Tigers Impact And Beyond
- by Kelvin Miyahira
When I wrote a column about Tiger’s impact, I think it was just half the story. Just as important as it is to get to impact in a great position, there is a need to continue to drive your way through impact so that you can hit it both far and straight.
Using my Casio EX-F1 super high speed digital camera, I shot this video at 300 frames per second to get these awesome pictures of Tiger’s swing while at the US Open at Torrey Pines in June 2008. Take a look at how great he swings even with an injured left leg.
His left wrist begins to flatten and the left forearm begins to rotate. Notice the position of the left forearm and wrist bone. It is beginning to rotate towards the target along with the back of the left hand.
Amateurs typically do not rotate these segments and typically their left wrist would be in a a cupped position with the knuckles on the left hand leading. So it gets to the point where the only chance to compensate would be to flip the clubface closed.
Just before impact, his right elbow is still driving forward. His right wrist is very much cocked back and holding.
Tiger has a nicely flat wrist at impact. His right arm is extended but notice the right wrist still has not released yet. This one final segment (right wrist) could add more power but at what cost? Added wildness?
One key element of his arm movement is the left arm does not fold early. Flippers and handsy players would typically have their left elbow in a slightly bent position with the left elbow pointed down. Tiger has his left elbow pointed directly behind him. This once again proves how little hand or arm action he's using to hit the ball. He's doing everything he can to provide stabilization of the hands and wrists rather than to make them more active. Thus, his body is more active than most and his arms break down far later than most.
Do you see any rehinging yet?
Variable Resistance Heavy Club
Here’s another success story. 72-year-old Ron Shirai of Electronic Business Machines is a long time golfer that has always had trouble getting too steep in his old age. He couldn’t turn well on the backswing so his arms would just float up and get steep. From there, he’d hit choppy pull hooks and weak fades. Despite that he had a 16 handicap but was going downhill as the age factor crept in. Until now……….
A couple of weeks ago, I let him try my variable resistance heavy club and he swung it everyday. It helped him with his flexibility so he could turn better, get on a flatter plane and more importantly got his sequencing right. By doing so he also improved his impact position resulting in better contact and more clubhead speed.

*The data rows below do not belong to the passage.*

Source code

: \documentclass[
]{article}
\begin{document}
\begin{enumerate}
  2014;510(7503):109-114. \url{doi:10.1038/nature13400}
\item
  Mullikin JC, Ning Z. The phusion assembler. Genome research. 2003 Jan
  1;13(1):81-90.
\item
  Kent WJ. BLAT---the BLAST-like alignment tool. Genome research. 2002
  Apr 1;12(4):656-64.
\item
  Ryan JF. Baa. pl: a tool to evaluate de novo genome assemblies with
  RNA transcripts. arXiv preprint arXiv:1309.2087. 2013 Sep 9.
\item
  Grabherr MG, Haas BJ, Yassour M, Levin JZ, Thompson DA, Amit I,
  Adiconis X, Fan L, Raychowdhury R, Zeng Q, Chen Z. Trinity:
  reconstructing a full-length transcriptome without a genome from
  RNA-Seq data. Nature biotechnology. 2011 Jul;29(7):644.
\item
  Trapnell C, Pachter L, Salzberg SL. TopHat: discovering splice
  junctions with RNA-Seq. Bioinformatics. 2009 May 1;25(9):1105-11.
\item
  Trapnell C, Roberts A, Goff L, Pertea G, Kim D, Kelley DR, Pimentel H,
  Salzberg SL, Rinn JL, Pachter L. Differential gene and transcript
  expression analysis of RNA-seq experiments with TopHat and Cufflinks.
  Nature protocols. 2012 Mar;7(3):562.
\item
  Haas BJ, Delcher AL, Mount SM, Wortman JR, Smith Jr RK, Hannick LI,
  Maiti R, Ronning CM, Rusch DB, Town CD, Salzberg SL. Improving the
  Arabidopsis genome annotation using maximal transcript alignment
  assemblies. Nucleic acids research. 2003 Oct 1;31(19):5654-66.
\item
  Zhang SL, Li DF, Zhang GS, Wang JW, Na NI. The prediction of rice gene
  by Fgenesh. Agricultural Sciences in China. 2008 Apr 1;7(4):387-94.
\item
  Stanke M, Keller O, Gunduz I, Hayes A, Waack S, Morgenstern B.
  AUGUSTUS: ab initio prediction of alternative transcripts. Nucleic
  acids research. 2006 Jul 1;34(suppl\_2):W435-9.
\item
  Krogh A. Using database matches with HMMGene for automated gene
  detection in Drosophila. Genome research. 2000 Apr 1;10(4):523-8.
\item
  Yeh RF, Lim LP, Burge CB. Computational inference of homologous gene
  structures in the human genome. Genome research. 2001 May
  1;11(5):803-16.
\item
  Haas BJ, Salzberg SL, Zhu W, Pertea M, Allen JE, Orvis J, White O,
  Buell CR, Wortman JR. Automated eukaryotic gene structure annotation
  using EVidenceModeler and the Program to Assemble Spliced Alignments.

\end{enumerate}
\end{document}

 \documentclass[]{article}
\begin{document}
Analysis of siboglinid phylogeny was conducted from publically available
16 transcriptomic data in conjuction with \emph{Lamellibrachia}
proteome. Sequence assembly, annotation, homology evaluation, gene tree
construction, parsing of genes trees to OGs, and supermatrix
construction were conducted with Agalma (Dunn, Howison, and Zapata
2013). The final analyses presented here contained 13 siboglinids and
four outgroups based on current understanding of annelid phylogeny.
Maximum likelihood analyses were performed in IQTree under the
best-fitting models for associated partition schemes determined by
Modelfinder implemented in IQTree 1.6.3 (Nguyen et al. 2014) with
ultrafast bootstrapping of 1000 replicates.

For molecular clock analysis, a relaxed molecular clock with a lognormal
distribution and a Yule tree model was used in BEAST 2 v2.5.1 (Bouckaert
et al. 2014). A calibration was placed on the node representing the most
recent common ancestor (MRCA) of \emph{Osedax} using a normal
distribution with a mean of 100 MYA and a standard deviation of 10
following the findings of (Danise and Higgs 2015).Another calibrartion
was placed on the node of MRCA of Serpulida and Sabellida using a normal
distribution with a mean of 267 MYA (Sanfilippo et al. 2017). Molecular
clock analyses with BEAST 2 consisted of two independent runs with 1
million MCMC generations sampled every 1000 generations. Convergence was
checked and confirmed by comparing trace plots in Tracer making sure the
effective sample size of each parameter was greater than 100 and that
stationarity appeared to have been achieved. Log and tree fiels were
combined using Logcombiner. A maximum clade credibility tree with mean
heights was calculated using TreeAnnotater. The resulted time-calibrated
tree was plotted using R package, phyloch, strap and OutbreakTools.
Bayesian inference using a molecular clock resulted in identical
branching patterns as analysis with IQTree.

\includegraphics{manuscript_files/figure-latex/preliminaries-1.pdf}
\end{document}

One week later he shot a 79 and was hitting the ball 20-25 yards farther on every club. He was in places he’d never been at his home course so it was surely helping him. Take a look at his sequences.
Isn’t that just like Tiger?
Variable Resistance Heavy Club
- Taper tip iron shaft is best but parallel tip will work as well. Dynamic or any shaft with large butt .620 is better than .600. Cut shaft to 38” long.
- ½” rebar cut to approximately 12-14” long.
- Fine sand
- 5/16” diameter 4” to 6” long eyebolt
- solid golf ball
- short 5" piece of chain 2/0 twist link chain
- short 5” piece of ¼” chain
- 2 - 3/16” quicklinks
- nylon cord, shoestring or leather shoelace for whip effect
- golf grip
- Metal cutting saw or hacksaw
- Grinding wheel
How to assemble
- Start by drilling ball with 3/8” drill bit. Be sure ball is not wound type. Must be solid ball.
- Epoxy ball onto shaft. Bottom of ball should be flush with bottom of shaft.
- Epoxy the eyebolt into the end of the golf shaft.
- Once eyebolt is set, test fit rebar to see if the entire 14” of rebar will fit into butt end of shaft. If close, within a few inches, some grinding on the lower part of the rebar will help to make it fit. If really far from fitting, may have to cut shorter, then try to refit.
- Pour sand into shaft. Be sure to leave enough space for the rebar to fit as well.
- Insert rebar into shaft.
- Pour more sand into shaft to make it fill gaps between the shaft and rebar.
- Cover top of shaft with grip tape so sand does not escape.
- Wrap grip tape on shaft as usual and install grip.
- Connect quicklink to eyebolt ring and connect to the larger segment of chain.
- Connect larger chain to smaller chain using the quicklink. Be sure to epoxy the threads of the quicklink so as to secure it permanently.
- Last, tie some thin nylon cord or I’ve used leather shoelace, to the end of the chain for whip effect. Cord should extend approximately 10” out beyond the chain. If using nylon, be sure to burn the tips to keep it from unraveling.